- **EXERCISE INPUTS**
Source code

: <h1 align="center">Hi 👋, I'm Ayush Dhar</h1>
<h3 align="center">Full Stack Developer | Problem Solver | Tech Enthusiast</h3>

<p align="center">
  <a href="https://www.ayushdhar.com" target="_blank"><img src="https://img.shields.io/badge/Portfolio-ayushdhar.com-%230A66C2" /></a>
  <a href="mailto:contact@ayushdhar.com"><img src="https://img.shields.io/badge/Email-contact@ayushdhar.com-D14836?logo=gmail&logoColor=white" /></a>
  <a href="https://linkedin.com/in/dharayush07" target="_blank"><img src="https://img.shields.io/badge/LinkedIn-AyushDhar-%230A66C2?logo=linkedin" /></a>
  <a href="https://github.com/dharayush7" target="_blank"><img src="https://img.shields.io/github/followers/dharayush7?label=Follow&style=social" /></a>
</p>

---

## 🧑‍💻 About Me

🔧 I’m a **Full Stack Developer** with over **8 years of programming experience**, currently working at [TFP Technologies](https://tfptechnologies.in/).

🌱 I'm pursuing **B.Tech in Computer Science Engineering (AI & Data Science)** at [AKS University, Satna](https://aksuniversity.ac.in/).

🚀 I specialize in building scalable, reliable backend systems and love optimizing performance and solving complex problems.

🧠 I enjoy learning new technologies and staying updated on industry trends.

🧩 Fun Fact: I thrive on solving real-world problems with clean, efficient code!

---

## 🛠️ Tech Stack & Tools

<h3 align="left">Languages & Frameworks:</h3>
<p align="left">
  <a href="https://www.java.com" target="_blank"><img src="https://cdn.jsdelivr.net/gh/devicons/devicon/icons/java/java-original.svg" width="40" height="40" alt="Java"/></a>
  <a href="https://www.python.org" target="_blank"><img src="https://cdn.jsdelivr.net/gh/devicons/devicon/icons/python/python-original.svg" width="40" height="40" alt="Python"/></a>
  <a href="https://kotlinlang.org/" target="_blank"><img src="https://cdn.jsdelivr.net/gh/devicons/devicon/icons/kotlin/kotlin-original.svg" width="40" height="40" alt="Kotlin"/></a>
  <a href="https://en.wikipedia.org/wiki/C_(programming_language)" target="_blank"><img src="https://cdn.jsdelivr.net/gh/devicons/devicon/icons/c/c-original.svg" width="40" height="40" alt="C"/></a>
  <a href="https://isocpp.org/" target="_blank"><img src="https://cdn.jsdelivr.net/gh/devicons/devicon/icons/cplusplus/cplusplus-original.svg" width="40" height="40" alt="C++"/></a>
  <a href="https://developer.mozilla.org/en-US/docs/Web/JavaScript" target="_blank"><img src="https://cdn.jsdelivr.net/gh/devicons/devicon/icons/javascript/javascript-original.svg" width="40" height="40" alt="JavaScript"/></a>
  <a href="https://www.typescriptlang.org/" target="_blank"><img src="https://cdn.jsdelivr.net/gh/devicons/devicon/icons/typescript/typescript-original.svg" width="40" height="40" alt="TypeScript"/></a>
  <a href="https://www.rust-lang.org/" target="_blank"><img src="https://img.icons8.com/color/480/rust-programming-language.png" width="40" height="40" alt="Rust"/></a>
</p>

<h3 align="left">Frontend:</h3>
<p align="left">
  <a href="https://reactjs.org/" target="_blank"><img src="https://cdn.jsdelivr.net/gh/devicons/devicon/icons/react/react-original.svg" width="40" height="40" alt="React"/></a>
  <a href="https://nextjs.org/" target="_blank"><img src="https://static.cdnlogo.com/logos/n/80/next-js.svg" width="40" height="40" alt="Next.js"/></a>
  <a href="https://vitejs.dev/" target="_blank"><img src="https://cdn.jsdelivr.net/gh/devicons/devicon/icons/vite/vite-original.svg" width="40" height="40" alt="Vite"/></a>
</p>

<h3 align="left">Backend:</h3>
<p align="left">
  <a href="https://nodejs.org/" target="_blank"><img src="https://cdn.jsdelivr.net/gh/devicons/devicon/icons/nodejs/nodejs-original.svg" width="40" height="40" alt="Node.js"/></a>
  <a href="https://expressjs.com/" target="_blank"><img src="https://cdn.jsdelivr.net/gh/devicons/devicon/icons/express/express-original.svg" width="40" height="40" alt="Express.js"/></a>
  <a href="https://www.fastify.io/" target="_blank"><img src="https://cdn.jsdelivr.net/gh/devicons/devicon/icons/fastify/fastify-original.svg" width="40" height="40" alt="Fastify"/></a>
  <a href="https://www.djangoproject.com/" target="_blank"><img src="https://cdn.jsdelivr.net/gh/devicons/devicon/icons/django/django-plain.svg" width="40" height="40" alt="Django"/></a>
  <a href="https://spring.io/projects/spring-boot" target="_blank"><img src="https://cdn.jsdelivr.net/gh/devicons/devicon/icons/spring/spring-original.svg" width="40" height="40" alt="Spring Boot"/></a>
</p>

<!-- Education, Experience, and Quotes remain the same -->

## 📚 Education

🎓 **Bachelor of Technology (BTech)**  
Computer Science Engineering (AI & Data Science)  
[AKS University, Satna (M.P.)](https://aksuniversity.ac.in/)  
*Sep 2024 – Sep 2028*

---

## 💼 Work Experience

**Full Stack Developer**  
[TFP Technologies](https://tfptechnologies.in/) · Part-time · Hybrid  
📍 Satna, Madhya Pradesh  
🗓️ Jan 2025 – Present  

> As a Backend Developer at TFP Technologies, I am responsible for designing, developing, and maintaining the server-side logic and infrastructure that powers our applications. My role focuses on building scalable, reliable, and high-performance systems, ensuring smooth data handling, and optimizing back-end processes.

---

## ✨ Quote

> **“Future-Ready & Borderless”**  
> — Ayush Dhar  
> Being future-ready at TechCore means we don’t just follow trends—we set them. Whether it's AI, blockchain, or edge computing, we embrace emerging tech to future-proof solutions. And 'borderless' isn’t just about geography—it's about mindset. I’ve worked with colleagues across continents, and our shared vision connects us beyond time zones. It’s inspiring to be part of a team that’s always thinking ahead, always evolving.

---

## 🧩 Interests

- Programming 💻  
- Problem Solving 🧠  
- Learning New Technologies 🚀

- **DIRECTIONS**
Once more, write all of the records exactly as given.

- **RESPONSE**
Source code

: <h1 align="center">Hi 👋, I'm Ayush Dhar</h1>
<h3 align="center">Full Stack Developer | Problem Solver | Tech Enthusiast</h3>

<p align="center">
  <a href="https://www.ayushdhar.com" target="_blank"><img src="https://img.shields.io/badge/Portfolio-ayushdhar.com-%230A66C2" /></a>
  <a href="mailto:contact@ayushdhar.com"><img src="https://img.shields.io/badge/Email-contact@ayushdhar.com-D14836?logo=gmail&logoColor=white" /></a>
  <a href="https://linkedin.com/in/dharayush07" target="_blank"><img src="https://img.shields.io/badge/LinkedIn-AyushDhar-%230A66C2?logo=linkedin" /></a>
  <a href="https://github.com/dharayush7" target="_blank"><img src="https://img.shields.io/github/followers/dharayush7?label=Follow&style=social" /></a>
</p>

---

## 🧑‍💻 About Me

🔧 I’m a **Full Stack Developer** with over **8 years of programming experience**, currently working at [TFP Technologies](https://tfptechnologies.in/).

🌱 I'm pursuing **B.Tech in Computer Science Engineering (AI & Data Science)** at [AKS University, Satna](https://aksuniversity.ac.in/).

🚀 I specialize in building scalable, reliable backend systems and love optimizing performance and solving complex problems.

🧠 I enjoy learning new technologies and staying updated on industry trends.

🧩 Fun Fact: I thrive on solving real-world problems with clean, efficient code!

---

## 🛠️ Tech Stack & Tools

<h3 align="left">Languages & Frameworks:</h3>
<p align="left">
  <a href="https://www.java.com" target="_blank"><img src="https://cdn.jsdelivr.net/gh/devicons/devicon/icons/java/java-original.svg" width="40" height="40" alt="Java"/></a>
  <a href="https://www.python.org" target="_blank"><img src="https://cdn.jsdelivr.net/gh/devicons/devicon/icons/python/python-original.svg" width="40" height="40" alt="Python"/></a>
  <a href="https://kotlinlang.org/" target="_blank"><img src="https://cdn.jsdelivr.net/gh/devicons/devicon/icons/kotlin/kotlin-original.svg" width="40" height="40" alt="Kotlin"/></a>
  <a href="https://en.wikipedia.org/wiki/C_(programming_language)" target="_blank"><img src="https://cdn.jsdelivr.net/gh/devicons/devicon/icons/c/c-original.svg" width="40" height="40" alt="C"/></a>
  <a href="https://isocpp.org/" target="_blank"><img src="https://cdn.jsdelivr.net/gh/devicons/devicon/icons/cplusplus/cplusplus-original.svg" width="40" height="40" alt="C++"/></a>
  <a href="https://developer.mozilla.org/en-US/docs/Web/JavaScript" target="_blank"><img src="https://cdn.jsdelivr.net/gh/devicons/devicon/icons/javascript/javascript-original.svg" width="40" height="40" alt="JavaScript"/></a>
  <a href="https://www.typescriptlang.org/" target="_blank"><img src="https://cdn.jsdelivr.net/gh/devicons/devicon/icons/typescript/typescript-original.svg" width="40" height="40" alt="TypeScript"/></a>
  <a href="https://www.rust-lang.org/" target="_blank"><img src="https://img.icons8.com/color/480/rust-programming-language.png" width="40" height="40" alt="Rust"/></a>
</p>

<h3 align="left">Frontend:</h3>
<p align="left">
  <a href="https://reactjs.org/" target="_blank"><img src="https://cdn.jsdelivr.net/gh/devicons/devicon/icons/react/react-original.svg" width="40" height="40" alt="React"/></a>
  <a href="https://nextjs.org/" target="_blank"><img src="https://static.cdnlogo.com/logos/n/80/next-js.svg" width="40" height="40" alt="Next.js"/></a>
  <a href="https://vitejs.dev/" target="_blank"><img src="https://cdn.jsdelivr.net/gh/devicons/devicon/icons/vite/vite-original.svg" width="40" height="40" alt="Vite"/></a>
</p>

<h3 align="left">Backend:</h3>
<p align="left">
  <a href="https://nodejs.org/" target="_blank"><img src="https://cdn.jsdelivr.net/gh/devicons/devicon/icons/nodejs/nodejs-original.svg" width="40" height="40" alt="Node.js"/></a>
  <a href="https://expressjs.com/" target="_blank"><img src="https://cdn.jsdelivr.net/gh/devicons/devicon/icons/express/express-original.svg" width="40" height="40" alt="Express.js"/></a>
  <a href="https://www.fastify.io/" target="_blank"><img src="https://cdn.jsdelivr.net/gh/devicons/devicon/icons/fastify/fastify-original.svg" width="40" height="40" alt="Fastify"/></a>
  <a href="https://www.djangoproject.com/" target="_blank"><img src="https://cdn.jsdelivr.net/gh/devicons/devicon/icons/django/django-plain.svg" width="40" height="40" alt="Django"/></a>
  <a href="https://spring.io/projects/spring-boot" target="_blank"><img src="https://cdn.jsdelivr.net/gh/devicons/devicon/icons/spring/spring-original.svg" width="40" height="40" alt="Spring Boot"/></a>
</p>

<!-- Education, Experience, and Quotes remain the same -->

## 📚 Education

🎓 **Bachelor of Technology (BTech)**  
Computer Science Engineering (AI & Data Science)  
[AKS University, Satna (M.P.)](https://aksuniversity.ac.in/)  
*Sep 2024 – Sep 2028*

---

## 💼 Work Experience

**Full Stack Developer**  
[TFP Technologies](https://tfptechnologies.in/) · Part-time · Hybrid  
📍 Satna, Madhya Pradesh  
🗓️ Jan 2025 – Present  

> As a Backend Developer at TFP Technologies, I am responsible for designing, developing, and maintaining the server-side logic and infrastructure that powers our applications. My role focuses on building scalable, reliable, and high-performance systems, ensuring smooth data handling, and optimizing back-end processes.

---

## ✨ Quote

> **“Future-Ready & Borderless”**  
> — Ayush Dhar  
> Being future-ready at TechCore means we don’t just follow trends—we set them. Whether it's AI, blockchain, or edge computing, we embrace emerging tech to future-proof solutions. And 'borderless' isn’t just about geography—it's about mindset. I’ve worked with colleagues across continents, and our shared vision connects us beyond time zones. It’s inspiring to be part of a team that’s always thinking ahead, always evolving.

---

## 🧩 Interests

- Programming 💻  
- Problem Solving 🧠  
- Learning New Technologies 🚀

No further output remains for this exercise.